**Goal of the exercise**
An exact copy of the records is required, minus the pictures they hold.

===== Data for analysis =====

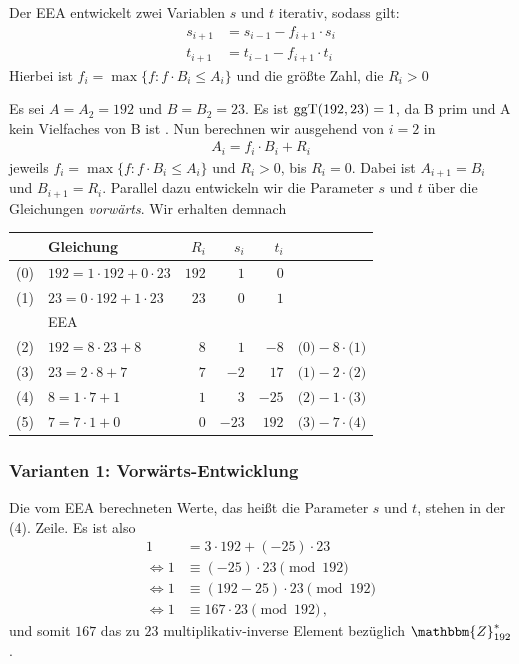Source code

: Der EEA entwickelt zwei Variablen $s$ und $t$ iterativ, sodass gilt:
\begin{align*} s_{i+1} &= s_{i-1} - f_{i+1} \cdot s_{i}\\ t_{i+1} &=
                                                                    t_{i-1} - f_{i+1} \cdot t_{i}
\end{align*} Hierbei ist $f_i = \max \{f : f \cdot B_i \leq A_i\}$
und die größte Zahl, die $R_i > 0$
\begin{beispiel}[EEA] Es sei $A = A_2 = 192 $ und $B = B_2 = 23$. Es
  ist $\operatorname{ggT}(192, 23) = 1$, da B prim und A kein Vielfaches von B ist . Nun
  berechnen wir ausgehend von $i = 2$ in
  \begin{align*} A_i = f_i \cdot B_i + R_i
  \end{align*} jeweils $f_i = \max \{f : f \cdot B_i \leq A_i\}$ und
  $R_i > 0$, bis $R_i = 0$. Dabei ist $A_{i+1} = B_i$ und $B_{i+1} =
  R_i$. Parallel dazu entwickeln wir die Parameter $s$ und $t$ über die
  Gleichungen \emph{vorwärts}. Wir erhalten demnach
  \begin{table}[h] \centering \large
    \begin{tabular}[c]{|c|l|rrr|l|} \hline & Gleichung & $R_i$ & $s_i$ & $t_i$ &\\ 
      \hline 
      \hline 
      (0) & $192 = 1 \cdot 192 + 0 \cdot 23$ & $192$ & $1$ & $0$ &\\
      (1) & $23 = 0 \cdot 192 + 1 \cdot 23$ & $23$ & $0$ & $1$   &\\ 
      \hline 
          & EEA & & & &\\ 
      \hline 
      (2) & $192 = 8 \cdot 23 + 8$ & $8$ & $1$ & $-8$ & $\text{(0)} - 8 \cdot\text{(1)}$\\
      (3) & $23 = 2 \cdot 8 + 7$ & $7$ & $-2$ & $17$ & $\text{(1)} - 2  \cdot \text{(2)}$\\ 
      (4) & $8 = 1 \cdot 7 + 1$ & $1$ & $3$ & $-25$ & $\text{(2)} - 1 \cdot \text{(3)}$\\
      (5) & $7 = 7 \cdot 1 + 0$ & $0$ & $-23$ & $192$ & $\text{(3)} - 7 \cdot\text{(4)}$\\ 
      \hline
    \end{tabular}
  \end{table}
  \subsubsection*{Varianten 1: Vorwärts-Entwicklung} Die vom EEA
  berechneten Werte, das heißt die Parameter $s$ und $t$, stehen in der
  (4). Zeile. Es ist also
  \begin{align*} 1    &= 3 \cdot 192 + (-25) \cdot 23\\ 
    \Leftrightarrow 1 &\equiv (-25) \cdot 23 \pmod{192}\\ 
    \Leftrightarrow 1 &\equiv (192 - 25)\cdot 23 \pmod{192}\\
    \Leftrightarrow 1 &\equiv 167 \cdot 23 \pmod{192}\, \text{,}
  \end{align*} 
  und somit $167$ das zu $23$ multiplikativ-inverse Element bezüglich
  $\mathbbm{Z}^{\ast}_{192}$.

\end{beispiel}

=====

**Response**
Source code

: Der EEA entwickelt zwei Variablen $s$ und $t$ iterativ, sodass gilt:
\begin{align*} s_{i+1} &= s_{i-1} - f_{i+1} \cdot s_{i}\\ t_{i+1} &=
                                                                    t_{i-1} - f_{i+1} \cdot t_{i}
\end{align*} Hierbei ist $f_i = \max \{f : f \cdot B_i \leq A_i\}$
und die größte Zahl, die $R_i > 0$
\begin{beispiel}[EEA] Es sei $A = A_2 = 192 $ und $B = B_2 = 23$. Es
  ist $\operatorname{ggT}(192, 23) = 1$, da B prim und A kein Vielfaches von B ist . Nun
  berechnen wir ausgehend von $i = 2$ in
  \begin{align*} A_i = f_i \cdot B_i + R_i
  \end{align*} jeweils $f_i = \max \{f : f \cdot B_i \leq A_i\}$ und
  $R_i > 0$, bis $R_i = 0$. Dabei ist $A_{i+1} = B_i$ und $B_{i+1} =
  R_i$. Parallel dazu entwickeln wir die Parameter $s$ und $t$ über die
  Gleichungen \emph{vorwärts}. Wir erhalten demnach
  \begin{table}[h] \centering \large
    \begin{tabular}[c]{|c|l|rrr|l|} \hline & Gleichung & $R_i$ & $s_i$ & $t_i$ &\\ 
      \hline 
      \hline 
      (0) & $192 = 1 \cdot 192 + 0 \cdot 23$ & $192$ & $1$ & $0$ &\\
      (1) & $23 = 0 \cdot 192 + 1 \cdot 23$ & $23$ & $0$ & $1$   &\\ 
      \hline 
          & EEA & & & &\\ 
      \hline 
      (2) & $192 = 8 \cdot 23 + 8$ & $8$ & $1$ & $-8$ & $\text{(0)} - 8 \cdot\text{(1)}$\\
      (3) & $23 = 2 \cdot 8 + 7$ & $7$ & $-2$ & $17$ & $\text{(1)} - 2  \cdot \text{(2)}$\\ 
      (4) & $8 = 1 \cdot 7 + 1$ & $1$ & $3$ & $-25$ & $\text{(2)} - 1 \cdot \text{(3)}$\\
      (5) & $7 = 7 \cdot 1 + 0$ & $0$ & $-23$ & $192$ & $\text{(3)} - 7 \cdot\text{(4)}$\\ 
      \hline
    \end{tabular}
  \end{table}
  \subsubsection*{Varianten 1: Vorwärts-Entwicklung} Die vom EEA
  berechneten Werte, das heißt die Parameter $s$ und $t$, stehen in der
  (4). Zeile. Es ist also
  \begin{align*} 1    &= 3 \cdot 192 + (-25) \cdot 23\\ 
    \Leftrightarrow 1 &\equiv (-25) \cdot 23 \pmod{192}\\ 
    \Leftrightarrow 1 &\equiv (192 - 25)\cdot 23 \pmod{192}\\
    \Leftrightarrow 1 &\equiv 167 \cdot 23 \pmod{192}\, \text{,}
  \end{align*} 
  und somit $167$ das zu $23$ multiplikativ-inverse Element bezüglich
  $\mathbbm{Z}^{\ast}_{192}$.

\end{beispiel}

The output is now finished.